AA Ireland paid an €82.6m dividend to its UK parent in advance of the Irish arm's €156.6m sale to Carlyle Cardinal, new accounts for the business show.

The accounts show that turnover at AA Ireland rose 6.5pc last year to €51.4m, while operating profits fell 8.5pc to €11.8m as it continued to invest in the business and incurred a one-off administration charge.

Of its turnover, €26.7m was generated from its roadside assistance membership programme, with €24.2m from its insurance business.

AA Ireland had 128,000 customers at the end of 2015, up 8pc in 2014. The customer base for its combined insurance portfolio rose 5pc to over 205,000.

Chief executive Brendan Nevin said that the number of breakdowns the company attended during 2015 was 5pc higher than in 2015. But 78pc of breakdowns were resolved at the roadside without vehicles having to be towed to garages.

He said that the fundamentals of the business, which employs 440 people, "remain strong".

Mr Nevin and other senior AA Ireland management are investing in the business as part of its sale.

The Irish arm's operating profit last year was negatively impacted by a €900,000 increase in exceptional administrative expenses, the accounts note.

They also reveal that the company wrote off bad debts of just over €1m last year, compared to €179,000 in 2014. Restructuring and redundancy costs totalled €885,000 in 2015, compared to just under €1.1m in 2014, the accounts note.

Total directors' pay jumped to €802,000 last year from €438,000 the previous year.

AA plc confirmed last month that it had reached agreement to sell its Irish unit to Carlyle Cardinal, a €292m private equity fund that is a joint venture between Carlyle and Cardinal Capital.

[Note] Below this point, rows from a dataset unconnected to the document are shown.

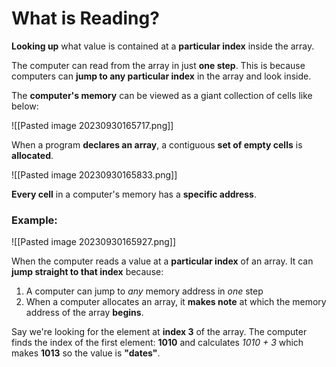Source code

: # What is Reading?
**Looking up** what value is contained at a **particular index** inside the array.

The computer can read from the array in just **one step**. This is because computers can **jump to any particular index** in the array and look inside.

The **computer's memory** can be viewed as a giant collection of cells like below:

![[Pasted image 20230930165717.png]]

When a program **declares an array**, a contiguous **set of empty cells** is **allocated**.

![[Pasted image 20230930165833.png]]

**Every cell** in a computer's memory has a **specific address**. 
### Example:

![[Pasted image 20230930165927.png]]

When the computer reads a value at a **particular index** of an array. It can **jump straight to that index** because:
1. A computer can jump to *any* memory address in *one* step
2. When a computer allocates an array, it **makes note** at which the memory address of the array **begins**.

Say we're looking for the element at **index 3** of the array. The computer finds the index of the first element: **1010** and calculates *1010 + 3* which makes **1013** so the value is **"dates"**.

The AA agreed to provide certain transitional services to AA Ireland and will retain responsibility for the defined benefit pension plan of AA Ireland.

AA plc said that as an insurance broker-led business, AA Ireland differs significantly from the AA's UK business, and that synergies and cross-sell opportunities are limited.

AA plc is using the proceeds of the sale to reduce its own debt. AA plc's executive chairman, Bob Mackenzie, said the sale was a "good result". He added: "I would like to thank our 450 Irish colleagues for their dedication, professionalism and service to our customers, which has resulted in the creation of a great business.

"I am confident that the agreement with Carlyle and CCI presents an exciting opportunity for their continued success."

AA plc had expected the sale to close in July.

It has not yet been cleared by the Competition and Consumer Protection Commission.